Ugh, Trailing stop limit sells.

So I finally got margin set up and since I’ve bought a bunch on it, I decided to set up some trailing stop limits. Good call right? I thought so. Got even more excited as the stock price climbed and climbed today, a nice 1.X% gain in 24 hours ain’t half bad. Then some S.O.B. decides to fatfinger a sell order for about a 3% loss, last order reflects this lowball deal, kicks my limit and now I’m out 2% - yep, a nominal loss on what was an otherwise fantastic day. Fan-freaking-tastic.

Sorry, just had to get that off my chest. First margin holding, first trailing stop limit, and first full market day with said holding, just my luck that some freak occurance would cost me. I guess the perk is I now have a baby tax deduction.

Well, how bad would it have been at the worst point? You got stopped out, but how much further did it go down?

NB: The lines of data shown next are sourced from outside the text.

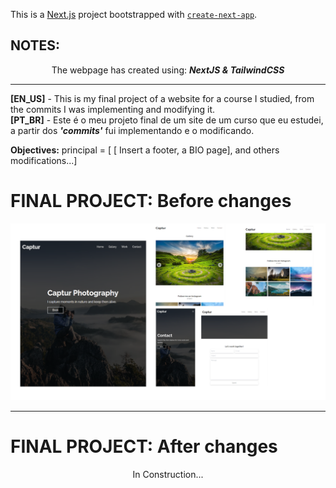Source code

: This is a [Next.js](https://nextjs.org/) project bootstrapped with [`create-next-app`](https://github.com/vercel/next.js/tree/canary/packages/create-next-app).

## NOTES:

  <div align="center">
    The webpage has created using: <b><i>NextJS & TailwindCSS</b></i><hr/>
  </div> 

  <strong>[EN_US]</strong> - This is my final project of a website for a course I studied, from the commits I was implementing and modifying it.<br/>
  <strong>[PT_BR]</strong> - Este é o meu projeto final de um site de um curso que eu estudei, a partir dos <b><i>'commits'</i></b> fui implementando e o modificando.
  
  <strong>Objectives:</strong> principal = [ [ Insert a footer, a BIO page], and others modifications...]
  
  # FINAL PROJECT: Before changes 
  <p align="center">
    <img src="./public/F.P.berore.png" width="900" title="Final Project - Before Changes">
  </p>
  <hr>
  
  # FINAL PROJECT: After changes 
  <p align="center">
    In Construction...
  </p>

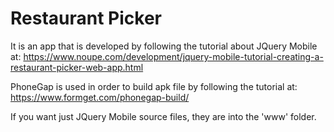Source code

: # Restaurant Picker

It is an app that is developed by following the tutorial about JQuery Mobile at: https://www.noupe.com/development/jquery-mobile-tutorial-creating-a-restaurant-picker-web-app.html

PhoneGap is used in order to build apk file by following the tutorial at: https://www.formget.com/phonegap-build/

If you want just JQuery Mobile source files, they are into the 'www' folder.

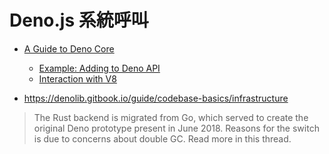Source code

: # Deno.js 系統呼叫

* [A Guide to Deno Core](https://denolib.gitbook.io/guide/)
    * [Example: Adding to Deno API](https://denolib.gitbook.io/guide/codebase-basics/example-adding-a-deno-api)
    * [Interaction with V8](https://denolib.gitbook.io/guide/advanced/interaction-with-v8)
    


* https://denolib.gitbook.io/guide/codebase-basics/infrastructure


> The Rust backend is migrated from Go, which served to create the original Deno prototype present in June 2018. Reasons for the switch is due to concerns about double GC. Read more in this thread.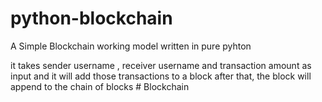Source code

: # python-blockchain
A Simple Blockchain working model written in pure pyhton

it takes sender username , receiver username and transaction amount as input and it will add those transactions to a block 
after that, the block will append to the chain of blocks # Blockchain

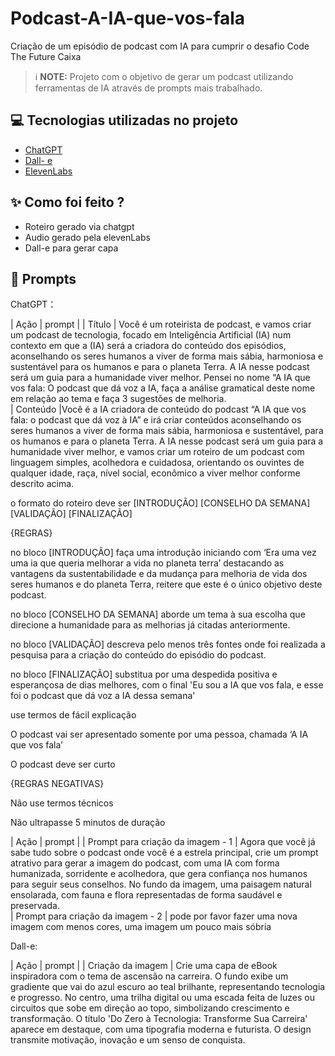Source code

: # Podcast-A-IA-que-vos-fala
Criação de um episódio de podcast com IA para cumprir o desafio Code The Future Caixa

 > ℹ️ **NOTE:** Projeto com o objetivo de gerar um podcast utilizando ferramentas de IA através de prompts mais trabalhado.

## 💻 Tecnologias utilizadas no projeto

- [ChatGPT](https://chat.openai.com/) 
- [Dall- e](https://openai.com/index/dall-e-3/)
- [ElevenLabs](https://beta.elevenlabs.io/)


## ✨ Como foi feito ?

- Roteiro gerado via chatgpt
- Audio gerado pela elevenLabs
- Dall-e para gerar capa

## 🧠 Prompts

ChatGPT：

|   Ação   | prompt |
| Título | Você é um roteirista de podcast, e vamos criar um podcast de tecnologia, focado em Inteligência Artificial (IA) num contexto em que a (IA) será a criadora do conteúdo dos episódios, aconselhando os seres humanos a viver de forma mais sábia, harmoniosa e sustentável para os humanos e para o planeta Terra. A IA nesse podcast será um guia para a humanidade viver melhor. Pensei no nome “A IA que vos fala: O podcast que dá voz a IA, faça a análise gramatical deste nome em relação ao tema e faça 3 sugestões de melhoria.  
| Conteúdo |Você é a IA criadora de conteúdo do podcast “A IA que vos fala: o podcast que dá voz à IA” e irá criar conteúdos aconselhando os seres humanos a viver de forma mais sábia, harmoniosa e sustentável, para os humanos e para o planeta Terra. A IA nesse podcast será um guia para a humanidade viver melhor, e vamos criar um roteiro de um podcast com linguagem simples, acolhedora e cuidadosa, orientando os ouvintes de qualquer idade, raça, nível social, econômico a viver melhor conforme descrito acima.  

o formato do roteiro deve ser [INTRODUÇÃO] [CONSELHO DA SEMANA]  [VALIDAÇÃO] [FINALIZAÇÃO] 

{REGRAS} 

no bloco [INTRODUÇÃO] faça uma introdução iniciando com ‘Era uma vez uma ia que queria melhorar a vida no planeta terra’ destacando as vantagens da sustentabilidade e da mudança para melhoria de vida dos seres humanos e do planeta Terra, reitere que este é o único objetivo deste podcast.  

no bloco [CONSELHO DA SEMANA] aborde um tema à sua escolha que direcione a humanidade para as melhorias já citadas anteriormente.  

no bloco [VALIDAÇÃO] descreva pelo menos três fontes onde foi realizada a pesquisa para a criação do conteúdo do episódio do podcast.  

no bloco [FINALIZAÇÃO] substitua por uma despedida positiva e esperançosa de dias melhores, com o final 'Eu sou a IA que vos fala, e esse foi o podcast que dá voz a IA dessa semana' 

use termos de fácil explicação 

O podcast vai ser apresentado somente por uma pessoa, chamada ‘A IA que vos fala’ 

O podcast deve ser curto  

{REGRAS NEGATIVAS} 

Não use termos técnicos 

Não ultrapasse 5 minutos de duração 

|   Ação   | prompt  |
| Prompt para criação da imagem - 1 | Agora que você já sabe tudo sobre o podcast onde você é a estrela principal, crie um prompt atrativo para gerar a imagem do podcast, com uma IA com forma humanizada, sorridente e acolhedora, que gera confiança nos humanos para seguir seus conselhos. No fundo da imagem, uma paisagem natural ensolarada, com fauna e flora representadas de forma saudável e preservada.   
| Prompt para criação da imagem - 2 | pode por favor fazer uma nova imagem com menos cores, uma imagem um pouco mais sóbria

Dall-e:

|   Ação   | prompt |
| Criação da imagem | Crie uma capa de eBook inspiradora com o tema de ascensão na carreira. O fundo exibe um gradiente que vai do azul escuro ao teal brilhante, representando tecnologia e progresso. No centro, uma trilha digital ou uma escada feita de luzes ou circuitos que sobe em direção ao topo, simbolizando crescimento e transformação. O título 'Do Zero à Tecnologia: Transforme Sua Carreira' aparece em destaque, com uma tipografia moderna e futurista. O design transmite motivação, inovação e um senso de conquista.
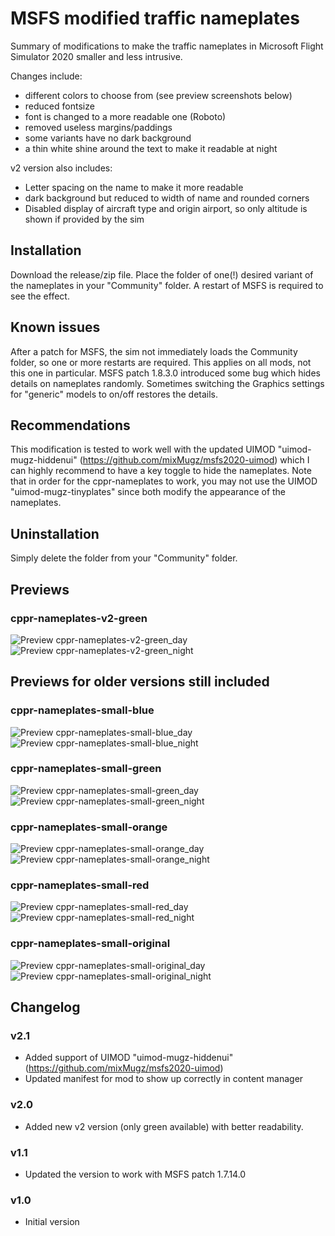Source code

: # MSFS modified traffic nameplates
Summary of modifications to make the traffic nameplates in Microsoft Flight Simulator 2020 smaller and less intrusive.

Changes include:
- different colors to choose from (see preview screenshots below)
- reduced fontsize
- font is changed to a more readable one (Roboto)
- removed useless margins/paddings
- some variants have no dark background
- a thin white shine around the text to make it readable at night

v2 version also includes:
- Letter spacing on the name to make it more readable
- dark background but reduced to width of name and rounded corners
- Disabled display of aircraft type and origin airport, so only altitude is shown if provided by the sim

## Installation
Download the release/zip file.
Place the folder of one(!) desired variant of the nameplates in your "Community" folder.
A restart of MSFS is required to see the effect.

## Known issues
After a patch for MSFS, the sim not immediately loads the Community folder, so one or more restarts are required. This applies on all mods, not this one in particular.
MSFS patch 1.8.3.0 introduced some bug which hides details on nameplates randomly. Sometimes switching the Graphics settings for "generic" models to on/off restores the details.

## Recommendations
This modification is tested to work well with the updated UIMOD "uimod-mugz-hiddenui" (https://github.com/mixMugz/msfs2020-uimod) which I can highly recommend to have a key toggle to hide the nameplates.
Note that in order for the cppr-nameplates to work, you may not use the UIMOD "uimod-mugz-tinyplates" since both modify the appearance of the nameplates.

## Uninstallation
Simply delete the folder from your "Community" folder.


## Previews

### cppr-nameplates-v2-green
![Preview cppr-nameplates-v2-green_day](docs/cppr-nameplates-v2-green_day.png)
![Preview cppr-nameplates-v2-green_night](docs/cppr-nameplates-v2-green_night.png)

## Previews for older versions still included

### cppr-nameplates-small-blue
![Preview cppr-nameplates-small-blue_day](docs/cppr-nameplates-small-blue_day.png)
![Preview cppr-nameplates-small-blue_night](docs/cppr-nameplates-small-blue_night.png)

### cppr-nameplates-small-green
![Preview cppr-nameplates-small-green_day](docs/cppr-nameplates-small-green_day.png)
![Preview cppr-nameplates-small-green_night](docs/cppr-nameplates-small-green_night.png)

### cppr-nameplates-small-orange
![Preview cppr-nameplates-small-orange_day](docs/cppr-nameplates-small-orange_day.png)
![Preview cppr-nameplates-small-orange_night](docs/cppr-nameplates-small-orange_night.png)

### cppr-nameplates-small-red
![Preview cppr-nameplates-small-red_day](docs/cppr-nameplates-small-red_day.png)
![Preview cppr-nameplates-small-red_night](docs/cppr-nameplates-small-red_night.png)

### cppr-nameplates-small-original
![Preview cppr-nameplates-small-original_day](docs/cppr-nameplates-small-original_day.png)
![Preview cppr-nameplates-small-original_night](docs/cppr-nameplates-small-original_night.png)


## Changelog

### v2.1
- Added support of UIMOD "uimod-mugz-hiddenui" (https://github.com/mixMugz/msfs2020-uimod)
- Updated manifest for mod to show up correctly in content manager

### v2.0
- Added new v2 version (only green available) with better readability.

### v1.1
- Updated the version to work with MSFS patch 1.7.14.0

### v1.0
- Initial version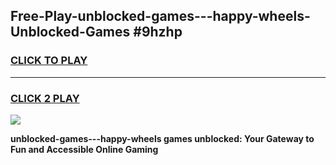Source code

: 
## Free-Play-unblocked-games---happy-wheels-Unblocked-Games #9hzhp
<h3>
<a href="https://news.freeplayer.one?title=unblocked-games---happy-wheels&ref=8M">CLICK TO PLAY</a></h3>
<hr>

<h3>
<a href="https://news.freeplayer.one?title=unblocked-games---happy-wheels&ref=8M">CLICK 2 PLAY</a>
  
</h3>

<a href="https://news.freeplayer.one?title=unblocked-games---happy-wheels&ref=8M"><img src="https://clearcache.store/games.png"></a>


**unblocked-games---happy-wheels games unblocked: Your Gateway to Fun and Accessible Online Gaming**
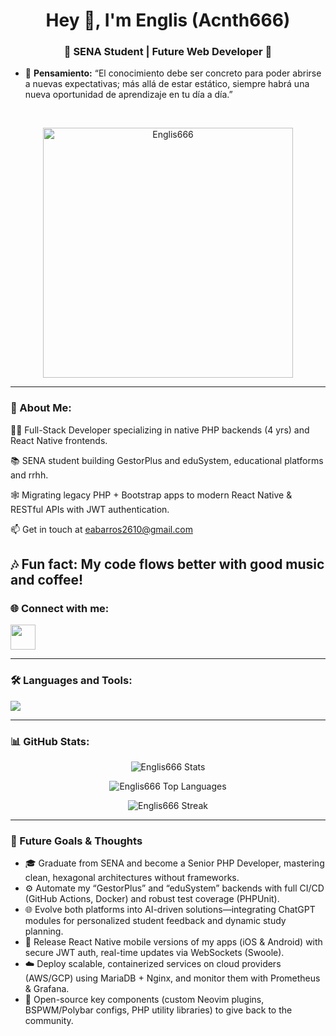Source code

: <h1 align="center">Hey 👋, I'm Englis (Acnth666)</h1>
<h3 align="center">🌟 SENA Student | Future Web Developer 🌟</h3>

- 💭 **Pensamiento:** “El conocimiento debe ser concreto para poder abrirse a nuevas expectativas; más allá de estar estático, siempre habrá una nueva oportunidad de aprendizaje en tu día a día.”  


<br>

<p align="center">
  <img src="https://github.com/Englis666/Englis666/blob/main/animation_500_kxa883sd.gif" alt="Englis666" width="400px"/>
</p>

---

### 🚀 About Me:
👨‍💻 Full-Stack Developer specializing in native PHP backends (4 yrs) and React Native frontends.

📚 SENA student building GestorPlus and eduSystem, educational platforms and rrhh.

🕸️ Migrating legacy PHP + Bootstrap apps to modern React Native & RESTful APIs with JWT authentication.

📫 Get in touch at eabarros2610@gmail.com

🎶 Fun fact: My code flows better with good music and coffee!
---

### 🌐 Connect with me:
<p align="left">
  <a href="https://www.linkedin.com/in/englis-alexander-barros-osuna-775376343/" target="_blank"><img src="https://skillicons.dev/icons?i=linkedin" height="40"/></a>
  
</p>

---

### 🛠️ Languages and Tools:
<p align="left">
  <img src="https://skillicons.dev/icons?i=html,css,js,react,nodejs,java,python,c,php,mysql,bootstrap," />
</p>

---

### 📊 GitHub Stats:
<p align="center">
  <img src="https://github-readme-stats.vercel.app/api?username=Englis666&show_icons=true&theme=radical&hide_border=true" alt="Englis666 Stats" />
</p>

<p align="center">
  <img src="https://github-readme-stats.vercel.app/api/top-langs/?username=Englis666&layout=compact&theme=radical&hide_border=true" alt="Englis666 Top Languages" />
</p>

<p align="center">
  <img src="https://github-readme-streak-stats.herokuapp.com/?user=Englis666&theme=radical&hide_border=true" alt="Englis666 Streak" />
</p>

---
### 🎯 Future Goals & Thoughts
- 🎓 Graduate from SENA and become a Senior PHP Developer, mastering clean, hexagonal architectures without frameworks.  
- ⚙️ Automate my “GestorPlus” and “eduSystem” backends with full CI/CD (GitHub Actions, Docker) and robust test coverage (PHPUnit).  
- 🌐 Evolve both platforms into AI-driven solutions—integrating ChatGPT modules for personalized student feedback and dynamic study planning.  
- 📱 Release React Native mobile versions of my apps (iOS & Android) with secure JWT auth, real-time updates via WebSockets (Swoole).  
- ☁️ Deploy scalable, containerized services on cloud providers (AWS/GCP) using MariaDB + Nginx, and monitor them with Prometheus & Grafana.  
- 🤝 Open-source key components (custom Neovim plugins, BSPWM/Polybar configs, PHP utility libraries) to give back to the community.  

<!--
[Englis666](https://github.com/Englis666)
-->
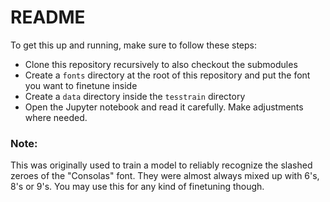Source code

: # README
To get this up and running, make sure to follow these steps:
* Clone this repository recursively to also checkout the submodules
* Create a `fonts` directory at the root of this repository and put the font you want to finetune inside
* Create a `data` directory inside the `tesstrain` directory
* Open the Jupyter notebook and read it carefully. Make adjustments where needed.

### Note:
This was originally used to train a model to reliably recognize the slashed zeroes of the "Consolas" font. They were almost always mixed up with 6's, 8's or 9's. You may use this for any kind of finetuning though.
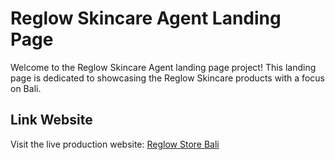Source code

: # Reglow Skincare Agent Landing Page

Welcome to the Reglow Skincare Agent landing page project! This landing page is dedicated to showcasing the Reglow Skincare products with a focus on Bali.

## Link Website

Visit the live production website: [Reglow Store Bali](https://www.reglowstorebali.com/)
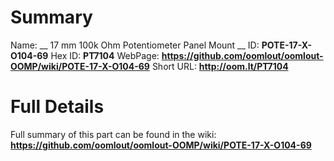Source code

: 
Summary
=================

Name: __ 17 mm 100k Ohm Potentiometer Panel Mount __
ID: __POTE-17-X-O104-69__
Hex ID: __PT7104__
WebPage: __https://github.com/oomlout/oomlout-OOMP/wiki/POTE-17-X-O104-69__
Short URL: __http://oom.lt/PT7104__

Full Details
==========================
Full summary of this part can be found in the wiki:   
__https://github.com/oomlout/oomlout-OOMP/wiki/POTE-17-X-O104-69__   

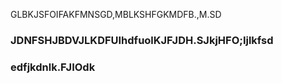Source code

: GLBKJSFOIFAKFMNSGD,MBLKSHFGKMDFB.,M.SD
### JDNFSHJBDVJLKDFUIhdfuolKJFJDH.SJkjHFO;Ijlkfsd
### edfjkdnlk.FJIOdk
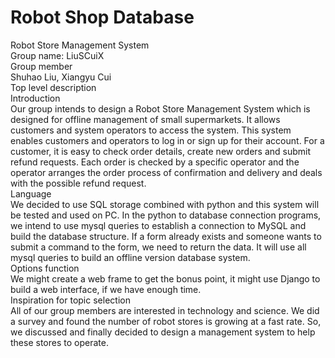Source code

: # Robot Shop Database  
Robot Store Management System  
Group name: LiuSCuiX  
Group member  
Shuhao Liu, Xiangyu Cui  
Top level description  
Introduction  
Our group intends to design a Robot Store Management System which is designed for offline management of small supermarkets. It allows customers and system operators to access the system. This system enables customers and  operators to log in or sign up for their account. For a customer, it is easy to check order details, create new orders and submit refund requests. Each order is checked by a specific operator and the operator arranges the order process of confirmation and delivery and deals with the possible refund request.  
Language  
We decided to use SQL storage combined with python and this system will be tested and used on PC.
In the python to database connection programs, we intend to use mysql queries to establish a connection to MySQL and build the database structure. If a form already exists and someone wants to submit a command to the form, we need to return the data. It will use all mysql queries to build an offline version database system.  
Options function  
We might create a web frame to get the bonus point, it might use Django to build a web interface, if we have enough time.  
Inspiration for topic selection    
All of our group members are interested in technology and science. We did a survey and found the number of robot stores is growing at a fast rate.
So, we discussed and finally decided to design a management system to help these stores to operate.


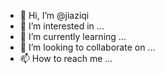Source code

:- 👋 Hi, I’m @jiaziqi
- 👀 I’m interested in ...
- 🌱 I’m currently learning ...
- 💞️ I’m looking to collaborate on ...
- 📫 How to reach me ...

<!---
jiaziqi/jiaziqi is a ✨ special ✨ repository because its `README.md` (this file) appears on your GitHub profile.
You can click the Preview link to take a look at your changes.
--->
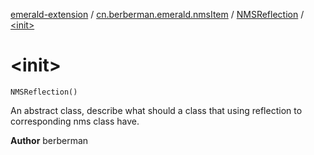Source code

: [emerald-extension](../../index.md) / [cn.berberman.emerald.nmsItem](../index.md) / [NMSReflection](index.md) / [&lt;init&gt;](.)

# &lt;init&gt;

`NMSReflection()`

An abstract class, describe what should a class that using reflection to corresponding nms class have.

**Author**
berberman

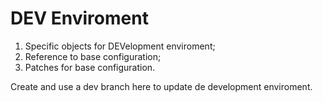 # DEV Enviroment

1. Specific objects for DEVelopment enviroment;
2. Reference to base configuration;
3. Patches for base configuration.

Create and use a dev branch here to update de development enviroment.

More importantly, how much did it bounce back?

If it bounced back into profitability after you got sacked, then look to go long again tomorrow. And don’t put in a hard stop.

If it’s ailing, then you did the right thing.

Yeah, that comes with trading. Sometimes hard stops will protect you from catastrophe, sometimes they just get hit and then bounce back to frustrate the hell out of you. It sucks, but just take the loss and move on to the next trade.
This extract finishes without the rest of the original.